> _INSTRUCTIONS TO FOLLOW_
Write down exactly the lines of the records below, beginning with the first and ending with the line that includes "- [ ] 不再傲慢、骄傲、急躁".

> _INPUT DATA_
◇ ◇ ◇ ◇ ◇ ◇ ◇

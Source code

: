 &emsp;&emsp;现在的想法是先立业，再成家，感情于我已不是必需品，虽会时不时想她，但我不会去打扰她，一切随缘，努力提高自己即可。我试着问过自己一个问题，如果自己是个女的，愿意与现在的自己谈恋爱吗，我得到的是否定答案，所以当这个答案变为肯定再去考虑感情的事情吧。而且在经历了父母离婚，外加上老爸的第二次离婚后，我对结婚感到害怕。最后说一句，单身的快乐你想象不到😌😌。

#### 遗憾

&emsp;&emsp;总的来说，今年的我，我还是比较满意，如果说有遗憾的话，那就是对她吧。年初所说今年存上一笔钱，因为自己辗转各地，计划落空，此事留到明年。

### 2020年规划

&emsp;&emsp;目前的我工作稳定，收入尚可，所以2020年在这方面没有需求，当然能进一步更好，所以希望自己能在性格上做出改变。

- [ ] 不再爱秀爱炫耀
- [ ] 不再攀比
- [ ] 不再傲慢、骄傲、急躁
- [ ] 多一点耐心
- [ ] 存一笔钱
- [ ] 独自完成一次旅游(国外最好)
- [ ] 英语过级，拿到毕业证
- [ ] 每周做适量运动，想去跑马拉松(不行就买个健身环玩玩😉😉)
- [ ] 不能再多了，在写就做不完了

◇ ◇ ◇ ◇ ◇ ◇ ◇

> _WORKED SOLUTION_
Source code

: &emsp;&emsp;现在的想法是先立业，再成家，感情于我已不是必需品，虽会时不时想她，但我不会去打扰她，一切随缘，努力提高自己即可。我试着问过自己一个问题，如果自己是个女的，愿意与现在的自己谈恋爱吗，我得到的是否定答案，所以当这个答案变为肯定再去考虑感情的事情吧。而且在经历了父母离婚，外加上老爸的第二次离婚后，我对结婚感到害怕。最后说一句，单身的快乐你想象不到😌😌。

#### 遗憾

&emsp;&emsp;总的来说，今年的我，我还是比较满意，如果说有遗憾的话，那就是对她吧。年初所说今年存上一笔钱，因为自己辗转各地，计划落空，此事留到明年。

### 2020年规划

&emsp;&emsp;目前的我工作稳定，收入尚可，所以2020年在这方面没有需求，当然能进一步更好，所以希望自己能在性格上做出改变。

- [ ] 不再爱秀爱炫耀
- [ ] 不再攀比
- [ ] 不再傲慢、骄傲、急躁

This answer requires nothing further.